The entries follow. Please return all of them exactly.

(Dataset records)
BEGIN

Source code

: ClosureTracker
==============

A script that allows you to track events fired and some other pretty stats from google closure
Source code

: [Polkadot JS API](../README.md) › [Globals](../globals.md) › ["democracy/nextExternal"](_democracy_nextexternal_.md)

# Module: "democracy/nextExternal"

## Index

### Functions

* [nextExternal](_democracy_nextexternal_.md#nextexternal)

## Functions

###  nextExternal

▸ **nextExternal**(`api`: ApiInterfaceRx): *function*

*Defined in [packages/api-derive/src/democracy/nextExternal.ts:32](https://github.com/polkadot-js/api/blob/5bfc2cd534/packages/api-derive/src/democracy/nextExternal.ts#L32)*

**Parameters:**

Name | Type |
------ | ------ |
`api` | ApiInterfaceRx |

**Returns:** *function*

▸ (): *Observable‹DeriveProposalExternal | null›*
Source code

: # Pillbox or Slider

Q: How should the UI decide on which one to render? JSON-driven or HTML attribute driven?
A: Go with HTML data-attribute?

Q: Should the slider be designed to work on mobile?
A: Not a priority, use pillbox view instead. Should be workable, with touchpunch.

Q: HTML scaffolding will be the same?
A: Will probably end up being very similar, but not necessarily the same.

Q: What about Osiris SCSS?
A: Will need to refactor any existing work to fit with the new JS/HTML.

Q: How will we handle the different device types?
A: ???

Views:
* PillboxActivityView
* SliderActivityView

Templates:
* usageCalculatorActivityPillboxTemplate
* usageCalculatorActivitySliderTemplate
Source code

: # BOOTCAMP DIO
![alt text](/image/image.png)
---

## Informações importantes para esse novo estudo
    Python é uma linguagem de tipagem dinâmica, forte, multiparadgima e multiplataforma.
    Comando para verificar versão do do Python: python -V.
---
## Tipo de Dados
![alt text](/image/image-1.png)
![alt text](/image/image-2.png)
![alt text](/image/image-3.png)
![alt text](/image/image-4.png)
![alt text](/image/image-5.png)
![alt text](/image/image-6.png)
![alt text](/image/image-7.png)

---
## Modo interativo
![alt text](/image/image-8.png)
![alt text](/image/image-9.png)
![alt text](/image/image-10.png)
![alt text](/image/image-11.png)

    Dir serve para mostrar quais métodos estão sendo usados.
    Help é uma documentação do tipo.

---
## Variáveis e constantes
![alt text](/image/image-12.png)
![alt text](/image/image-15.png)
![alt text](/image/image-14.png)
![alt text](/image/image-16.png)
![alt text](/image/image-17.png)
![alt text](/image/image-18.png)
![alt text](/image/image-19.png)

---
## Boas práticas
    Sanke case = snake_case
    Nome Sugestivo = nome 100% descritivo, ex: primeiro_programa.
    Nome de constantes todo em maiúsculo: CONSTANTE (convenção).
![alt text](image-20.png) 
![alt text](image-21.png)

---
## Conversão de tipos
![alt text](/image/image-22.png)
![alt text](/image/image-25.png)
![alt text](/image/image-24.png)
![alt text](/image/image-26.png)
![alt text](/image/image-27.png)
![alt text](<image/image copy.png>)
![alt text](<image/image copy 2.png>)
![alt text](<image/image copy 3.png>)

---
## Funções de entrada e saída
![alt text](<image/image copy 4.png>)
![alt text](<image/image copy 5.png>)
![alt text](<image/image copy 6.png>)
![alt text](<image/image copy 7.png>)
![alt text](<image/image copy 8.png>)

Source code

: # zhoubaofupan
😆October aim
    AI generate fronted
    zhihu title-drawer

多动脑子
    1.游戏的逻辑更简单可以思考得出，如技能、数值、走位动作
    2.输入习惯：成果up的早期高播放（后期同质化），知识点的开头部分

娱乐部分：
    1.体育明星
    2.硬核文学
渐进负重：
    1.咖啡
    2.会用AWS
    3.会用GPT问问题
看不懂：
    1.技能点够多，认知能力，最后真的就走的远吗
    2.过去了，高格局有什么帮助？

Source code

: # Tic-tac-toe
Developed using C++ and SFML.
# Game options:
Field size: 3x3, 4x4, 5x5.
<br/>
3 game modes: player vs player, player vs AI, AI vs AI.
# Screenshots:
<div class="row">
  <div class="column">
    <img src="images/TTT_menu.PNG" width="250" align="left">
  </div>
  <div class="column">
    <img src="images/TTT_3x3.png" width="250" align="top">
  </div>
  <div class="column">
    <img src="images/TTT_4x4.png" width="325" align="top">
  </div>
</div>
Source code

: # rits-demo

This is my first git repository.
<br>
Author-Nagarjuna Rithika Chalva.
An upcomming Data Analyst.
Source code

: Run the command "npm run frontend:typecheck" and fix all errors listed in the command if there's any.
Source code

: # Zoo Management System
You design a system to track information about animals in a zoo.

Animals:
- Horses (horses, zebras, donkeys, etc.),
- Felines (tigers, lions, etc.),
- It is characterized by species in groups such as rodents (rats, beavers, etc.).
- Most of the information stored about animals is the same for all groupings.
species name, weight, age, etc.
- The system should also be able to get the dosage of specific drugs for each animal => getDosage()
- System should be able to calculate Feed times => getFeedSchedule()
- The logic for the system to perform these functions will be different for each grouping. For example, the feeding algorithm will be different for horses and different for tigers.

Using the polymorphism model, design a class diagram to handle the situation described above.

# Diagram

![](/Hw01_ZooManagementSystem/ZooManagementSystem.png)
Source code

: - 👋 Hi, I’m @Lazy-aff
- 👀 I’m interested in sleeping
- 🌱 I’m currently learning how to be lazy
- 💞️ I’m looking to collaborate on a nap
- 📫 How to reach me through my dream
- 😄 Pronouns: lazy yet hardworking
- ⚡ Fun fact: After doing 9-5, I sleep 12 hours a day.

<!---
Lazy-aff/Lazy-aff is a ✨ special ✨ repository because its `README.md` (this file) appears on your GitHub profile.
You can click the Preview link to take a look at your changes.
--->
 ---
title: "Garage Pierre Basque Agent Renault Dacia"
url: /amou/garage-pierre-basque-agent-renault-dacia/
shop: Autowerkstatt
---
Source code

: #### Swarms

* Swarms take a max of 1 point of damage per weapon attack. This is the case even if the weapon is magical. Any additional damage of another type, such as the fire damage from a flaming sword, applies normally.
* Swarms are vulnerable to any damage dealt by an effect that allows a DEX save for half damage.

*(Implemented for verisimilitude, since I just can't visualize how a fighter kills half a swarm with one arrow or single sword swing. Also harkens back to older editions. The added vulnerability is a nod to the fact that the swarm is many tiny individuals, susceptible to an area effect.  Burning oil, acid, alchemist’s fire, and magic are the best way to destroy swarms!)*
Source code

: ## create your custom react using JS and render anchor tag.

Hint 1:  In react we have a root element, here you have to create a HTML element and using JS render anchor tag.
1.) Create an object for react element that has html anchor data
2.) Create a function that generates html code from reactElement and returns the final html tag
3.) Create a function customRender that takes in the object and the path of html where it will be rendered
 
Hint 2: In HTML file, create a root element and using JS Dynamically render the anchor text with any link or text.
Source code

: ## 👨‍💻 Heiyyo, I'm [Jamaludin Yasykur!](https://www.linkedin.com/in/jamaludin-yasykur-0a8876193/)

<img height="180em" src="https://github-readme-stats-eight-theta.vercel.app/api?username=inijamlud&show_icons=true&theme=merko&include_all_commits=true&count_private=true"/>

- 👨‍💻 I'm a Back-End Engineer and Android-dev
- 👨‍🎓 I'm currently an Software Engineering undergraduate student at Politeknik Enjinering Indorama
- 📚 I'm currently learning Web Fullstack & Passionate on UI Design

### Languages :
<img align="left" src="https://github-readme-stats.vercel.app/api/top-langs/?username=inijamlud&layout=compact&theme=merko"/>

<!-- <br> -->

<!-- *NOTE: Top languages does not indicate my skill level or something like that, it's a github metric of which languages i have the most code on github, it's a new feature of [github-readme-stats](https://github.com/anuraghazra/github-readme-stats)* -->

END

*Task output*.
Source code

: ClosureTracker
==============

A script that allows you to track events fired and some other pretty stats from google closure
Source code

: [Polkadot JS API](../README.md) › [Globals](../globals.md) › ["democracy/nextExternal"](_democracy_nextexternal_.md)

# Module: "democracy/nextExternal"

## Index

### Functions

* [nextExternal](_democracy_nextexternal_.md#nextexternal)

## Functions

###  nextExternal

▸ **nextExternal**(`api`: ApiInterfaceRx): *function*

*Defined in [packages/api-derive/src/democracy/nextExternal.ts:32](https://github.com/polkadot-js/api/blob/5bfc2cd534/packages/api-derive/src/democracy/nextExternal.ts#L32)*

**Parameters:**

Name | Type |
------ | ------ |
`api` | ApiInterfaceRx |

**Returns:** *function*

▸ (): *Observable‹DeriveProposalExternal | null›*
Source code

: # Pillbox or Slider

Q: How should the UI decide on which one to render? JSON-driven or HTML attribute driven?
A: Go with HTML data-attribute?

Q: Should the slider be designed to work on mobile?
A: Not a priority, use pillbox view instead. Should be workable, with touchpunch.

Q: HTML scaffolding will be the same?
A: Will probably end up being very similar, but not necessarily the same.

Q: What about Osiris SCSS?
A: Will need to refactor any existing work to fit with the new JS/HTML.

Q: How will we handle the different device types?
A: ???

Views:
* PillboxActivityView
* SliderActivityView

Templates:
* usageCalculatorActivityPillboxTemplate
* usageCalculatorActivitySliderTemplate
Source code

: # BOOTCAMP DIO
![alt text](/image/image.png)
---

## Informações importantes para esse novo estudo
    Python é uma linguagem de tipagem dinâmica, forte, multiparadgima e multiplataforma.
    Comando para verificar versão do do Python: python -V.
---
## Tipo de Dados
![alt text](/image/image-1.png)
![alt text](/image/image-2.png)
![alt text](/image/image-3.png)
![alt text](/image/image-4.png)
![alt text](/image/image-5.png)
![alt text](/image/image-6.png)
![alt text](/image/image-7.png)

---
## Modo interativo
![alt text](/image/image-8.png)
![alt text](/image/image-9.png)
![alt text](/image/image-10.png)
![alt text](/image/image-11.png)

    Dir serve para mostrar quais métodos estão sendo usados.
    Help é uma documentação do tipo.

---
## Variáveis e constantes
![alt text](/image/image-12.png)
![alt text](/image/image-15.png)
![alt text](/image/image-14.png)
![alt text](/image/image-16.png)
![alt text](/image/image-17.png)
![alt text](/image/image-18.png)
![alt text](/image/image-19.png)

---
## Boas práticas
    Sanke case = snake_case
    Nome Sugestivo = nome 100% descritivo, ex: primeiro_programa.
    Nome de constantes todo em maiúsculo: CONSTANTE (convenção).
![alt text](image-20.png) 
![alt text](image-21.png)

---
## Conversão de tipos
![alt text](/image/image-22.png)
![alt text](/image/image-25.png)
![alt text](/image/image-24.png)
![alt text](/image/image-26.png)
![alt text](/image/image-27.png)
![alt text](<image/image copy.png>)
![alt text](<image/image copy 2.png>)
![alt text](<image/image copy 3.png>)

---
## Funções de entrada e saída
![alt text](<image/image copy 4.png>)
![alt text](<image/image copy 5.png>)
![alt text](<image/image copy 6.png>)
![alt text](<image/image copy 7.png>)
![alt text](<image/image copy 8.png>)

Source code

: # zhoubaofupan
😆October aim
    AI generate fronted
    zhihu title-drawer

多动脑子
    1.游戏的逻辑更简单可以思考得出，如技能、数值、走位动作
    2.输入习惯：成果up的早期高播放（后期同质化），知识点的开头部分

娱乐部分：
    1.体育明星
    2.硬核文学
渐进负重：
    1.咖啡
    2.会用AWS
    3.会用GPT问问题
看不懂：
    1.技能点够多，认知能力，最后真的就走的远吗
    2.过去了，高格局有什么帮助？

Source code

: # Tic-tac-toe
Developed using C++ and SFML.
# Game options:
Field size: 3x3, 4x4, 5x5.
<br/>
3 game modes: player vs player, player vs AI, AI vs AI.
# Screenshots:
<div class="row">
  <div class="column">
    <img src="images/TTT_menu.PNG" width="250" align="left">
  </div>
  <div class="column">
    <img src="images/TTT_3x3.png" width="250" align="top">
  </div>
  <div class="column">
    <img src="images/TTT_4x4.png" width="325" align="top">
  </div>
</div>
Source code

: # rits-demo

This is my first git repository.
<br>
Author-Nagarjuna Rithika Chalva.
An upcomming Data Analyst.
Source code

: Run the command "npm run frontend:typecheck" and fix all errors listed in the command if there's any.
Source code

: # Zoo Management System
You design a system to track information about animals in a zoo.

Animals:
- Horses (horses, zebras, donkeys, etc.),
- Felines (tigers, lions, etc.),
- It is characterized by species in groups such as rodents (rats, beavers, etc.).
- Most of the information stored about animals is the same for all groupings.
species name, weight, age, etc.
- The system should also be able to get the dosage of specific drugs for each animal => getDosage()
- System should be able to calculate Feed times => getFeedSchedule()
- The logic for the system to perform these functions will be different for each grouping. For example, the feeding algorithm will be different for horses and different for tigers.

Using the polymorphism model, design a class diagram to handle the situation described above.

# Diagram

![](/Hw01_ZooManagementSystem/ZooManagementSystem.png)
Source code

: - 👋 Hi, I’m @Lazy-aff
- 👀 I’m interested in sleeping
- 🌱 I’m currently learning how to be lazy
- 💞️ I’m looking to collaborate on a nap
- 📫 How to reach me through my dream
- 😄 Pronouns: lazy yet hardworking
- ⚡ Fun fact: After doing 9-5, I sleep 12 hours a day.

<!---
Lazy-aff/Lazy-aff is a ✨ special ✨ repository because its `README.md` (this file) appears on your GitHub profile.
You can click the Preview link to take a look at your changes.
--->
 ---
title: "Garage Pierre Basque Agent Renault Dacia"
url: /amou/garage-pierre-basque-agent-renault-dacia/
shop: Autowerkstatt
---
Source code

: #### Swarms

* Swarms take a max of 1 point of damage per weapon attack. This is the case even if the weapon is magical. Any additional damage of another type, such as the fire damage from a flaming sword, applies normally.
* Swarms are vulnerable to any damage dealt by an effect that allows a DEX save for half damage.

*(Implemented for verisimilitude, since I just can't visualize how a fighter kills half a swarm with one arrow or single sword swing. Also harkens back to older editions. The added vulnerability is a nod to the fact that the swarm is many tiny individuals, susceptible to an area effect.  Burning oil, acid, alchemist’s fire, and magic are the best way to destroy swarms!)*
Source code

: ## create your custom react using JS and render anchor tag.

Hint 1:  In react we have a root element, here you have to create a HTML element and using JS render anchor tag.
1.) Create an object for react element that has html anchor data
2.) Create a function that generates html code from reactElement and returns the final html tag
3.) Create a function customRender that takes in the object and the path of html where it will be rendered
 
Hint 2: In HTML file, create a root element and using JS Dynamically render the anchor text with any link or text.
Source code

: ## 👨‍💻 Heiyyo, I'm [Jamaludin Yasykur!](https://www.linkedin.com/in/jamaludin-yasykur-0a8876193/)

<img height="180em" src="https://github-readme-stats-eight-theta.vercel.app/api?username=inijamlud&show_icons=true&theme=merko&include_all_commits=true&count_private=true"/>

- 👨‍💻 I'm a Back-End Engineer and Android-dev
- 👨‍🎓 I'm currently an Software Engineering undergraduate student at Politeknik Enjinering Indorama
- 📚 I'm currently learning Web Fullstack & Passionate on UI Design

### Languages :
<img align="left" src="https://github-readme-stats.vercel.app/api/top-langs/?username=inijamlud&layout=compact&theme=merko"/>

<!-- <br> -->

<!-- *NOTE: Top languages does not indicate my skill level or something like that, it's a github metric of which languages i have the most code on github, it's a new feature of [github-readme-stats](https://github.com/anuraghazra/github-readme-stats)* -->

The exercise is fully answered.